Can Biden do anything to cut prices?

In the short term, the president’s actions may play a role in the daily swing of crude prices. But the White House’s ability to influence oil markets is minor compared with fundamentals of supply and demand, experts said.

Even before the Russian invasion of Ukraine, the world was looking at a tight market. OPEC was trying to raise production gradually, but some countries couldn’t even make their quotas, said Tai Liu, an analyst in U.S. oil research at BloombergNEF.

Meanwhile, the demand for oil and petroleum products was returning much faster than anticipated post-pandemic, he said.

“You have a supply picture that’s looking really tenuous, and then you have really strong demand gain,” he said. “Now with the invasion, everything is looking a lot worse.”

The energy ban from the U.S., mirrored by a phase-down in Russian imports in the U.K., could exacerbate that picture, he said, noting that it would depend on how slowly the countries unwind their ties to Russian energy. Liu said he could not comment directly on price dynamics.

Fernando Valle, senior oil and gas analyst with Bloomberg Intelligence, said prices will likely remain in the triple digits despite Biden’s calls for more oil. U.S. production can’t ramp up fast enough to replace the missing Russian crude, he said.

“The issue that we see is that there aren’t any short-term fixes, and the market expects a lot from the U.S. production, which is facing some bottlenecks, from labor to sand to equipment,” he said.

While those issues could be resolved over time, there is no “panacea” response, he said.

Valle said the administration could make some controversial changes to help industry, such as lifting Jones Act restrictions.

A provision of the Merchant Marine Act of 1920 meant to protect U.S. shippers, the Jones Act requires that products being moved between U.S. ports be on U.S.-flagged and -manned ships. Critics say its limits force a reliance on foreign crude in places like Hawaii — which imports from Russia.

The administration could also ease regulatory requirements to help during the supply chain pressure, he said.

“Wells have to be drilled; they have to be completed. They have to be connected to pipelines, and we have to have all the equipment,” Valle said. “I think using some of the regulatory burden would help so that the producers can feel confident that raising production will be beneficial.”

But beyond bottlenecks, a fundamental shift has occurred in the U.S. oil industry in recent years that could bode ill for Biden’s hopes of more drilling.

The oil patch urge to drill feverishly when prices rise has been replaced by spending discipline. Shareholders want returns, dividends and buybacks, and have little patience with oil companies making rash financial decisions that will increase debt, said Liu with BloombergNEF.

If there is a push to increase production because of these global political shifts, companies would have to get shareholders and investors on board, experts said.
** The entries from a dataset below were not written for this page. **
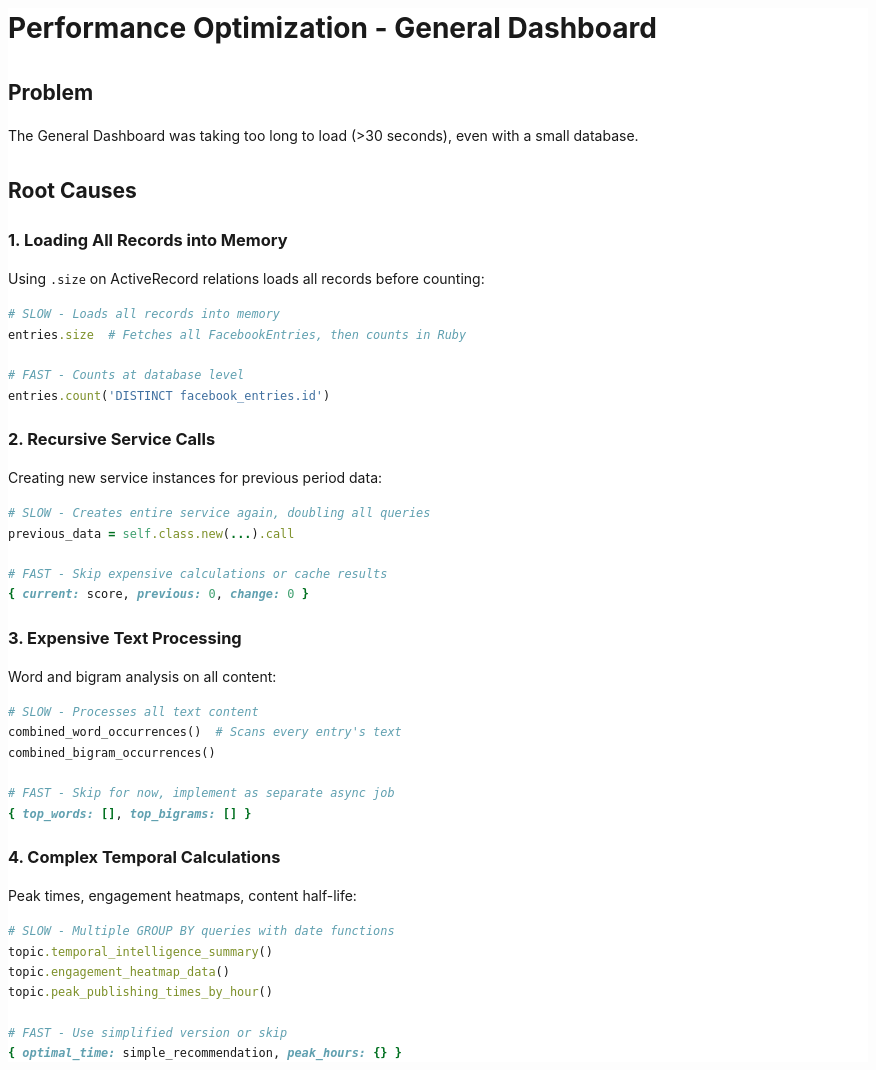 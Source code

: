 # Performance Optimization - General Dashboard

## Problem
The General Dashboard was taking too long to load (>30 seconds), even with a small database.

## Root Causes

### 1. **Loading All Records into Memory**
Using `.size` on ActiveRecord relations loads all records before counting:
```ruby
# SLOW - Loads all records into memory
entries.size  # Fetches all FacebookEntries, then counts in Ruby

# FAST - Counts at database level
entries.count('DISTINCT facebook_entries.id')
```

### 2. **Recursive Service Calls**
Creating new service instances for previous period data:
```ruby
# SLOW - Creates entire service again, doubling all queries
previous_data = self.class.new(...).call

# FAST - Skip expensive calculations or cache results
{ current: score, previous: 0, change: 0 }
```

### 3. **Expensive Text Processing**
Word and bigram analysis on all content:
```ruby
# SLOW - Processes all text content
combined_word_occurrences()  # Scans every entry's text
combined_bigram_occurrences()

# FAST - Skip for now, implement as separate async job
{ top_words: [], top_bigrams: [] }
```

### 4. **Complex Temporal Calculations**
Peak times, engagement heatmaps, content half-life:
```ruby
# SLOW - Multiple GROUP BY queries with date functions
topic.temporal_intelligence_summary()
topic.engagement_heatmap_data()
topic.peak_publishing_times_by_hour()

# FAST - Use simplified version or skip
{ optimal_time: simple_recommendation, peak_hours: {} }
```
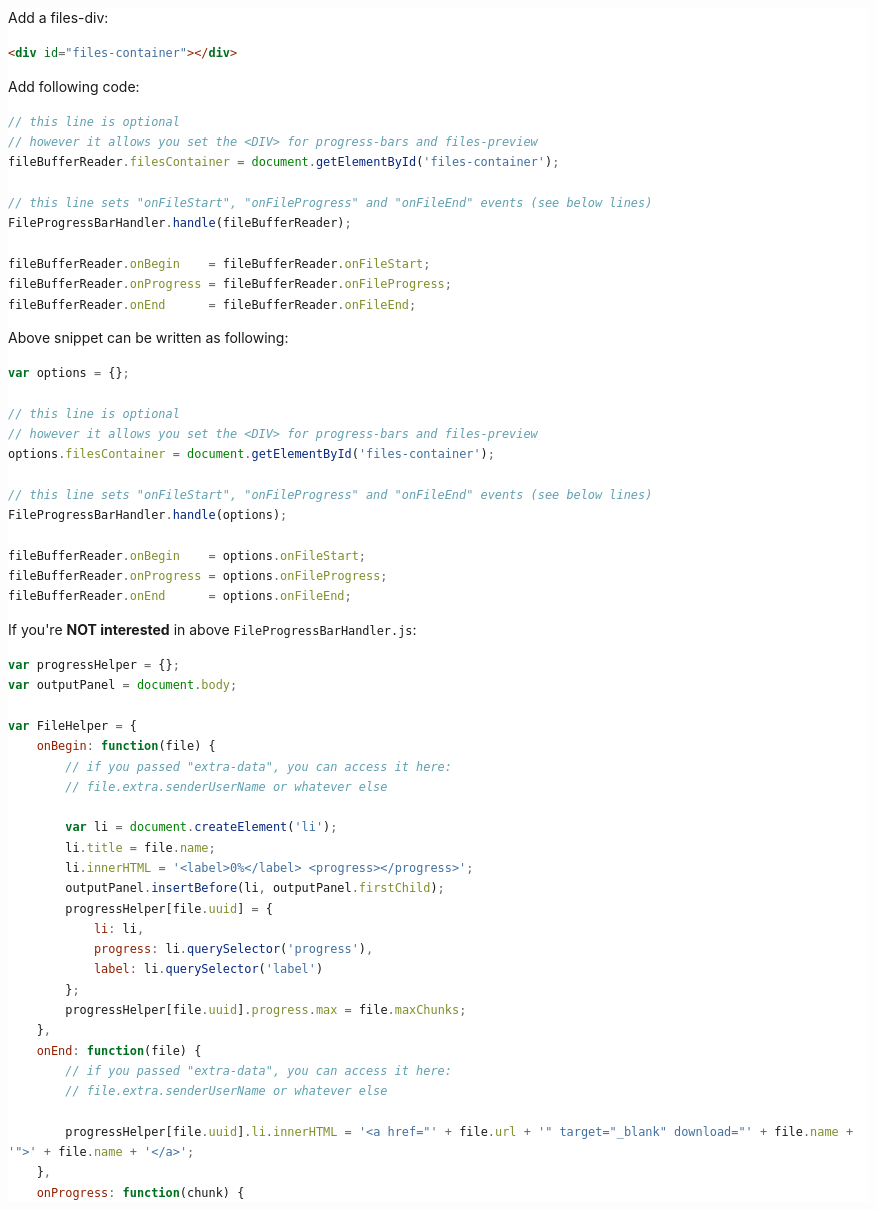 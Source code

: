 Add a files-div:

```html
<div id="files-container"></div>
```

Add following code:

```javascript
// this line is optional
// however it allows you set the <DIV> for progress-bars and files-preview
fileBufferReader.filesContainer = document.getElementById('files-container');

// this line sets "onFileStart", "onFileProgress" and "onFileEnd" events (see below lines)
FileProgressBarHandler.handle(fileBufferReader);

fileBufferReader.onBegin    = fileBufferReader.onFileStart;
fileBufferReader.onProgress = fileBufferReader.onFileProgress;
fileBufferReader.onEnd      = fileBufferReader.onFileEnd;
```

Above snippet can be written as following:

```javascript
var options = {};

// this line is optional
// however it allows you set the <DIV> for progress-bars and files-preview
options.filesContainer = document.getElementById('files-container');

// this line sets "onFileStart", "onFileProgress" and "onFileEnd" events (see below lines)
FileProgressBarHandler.handle(options);

fileBufferReader.onBegin    = options.onFileStart;
fileBufferReader.onProgress = options.onFileProgress;
fileBufferReader.onEnd      = options.onFileEnd;
```

If you're **NOT interested** in above `FileProgressBarHandler.js`:

```javascript
var progressHelper = {};
var outputPanel = document.body;

var FileHelper = {
    onBegin: function(file) {
        // if you passed "extra-data", you can access it here:
        // file.extra.senderUserName or whatever else

        var li = document.createElement('li');
        li.title = file.name;
        li.innerHTML = '<label>0%</label> <progress></progress>';
        outputPanel.insertBefore(li, outputPanel.firstChild);
        progressHelper[file.uuid] = {
            li: li,
            progress: li.querySelector('progress'),
            label: li.querySelector('label')
        };
        progressHelper[file.uuid].progress.max = file.maxChunks;
    },
    onEnd: function(file) {
        // if you passed "extra-data", you can access it here:
        // file.extra.senderUserName or whatever else

        progressHelper[file.uuid].li.innerHTML = '<a href="' + file.url + '" target="_blank" download="' + file.name + '">' + file.name + '</a>';
    },
    onProgress: function(chunk) {
```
Pioneer Natural Resources Co. CEO Scott Sheffield noted that shareholders may have to adjust expectations.

“Our shareholders need to understand that nobody knows where the price of oil’s going to go, how long it’s going to be there,” Sheffield said in an interview this week at CERAWeek by S&P Global, an annual energy conference in Houston.

“If we see continued bombardment and … killing of civilians in Ukraine, the mindset may change over time.”

While Biden is limited in his ability to support rapid production growth in the U.S., he could still pay a political cost if prices escalate, with voters recalling the decision to stop Russian oil.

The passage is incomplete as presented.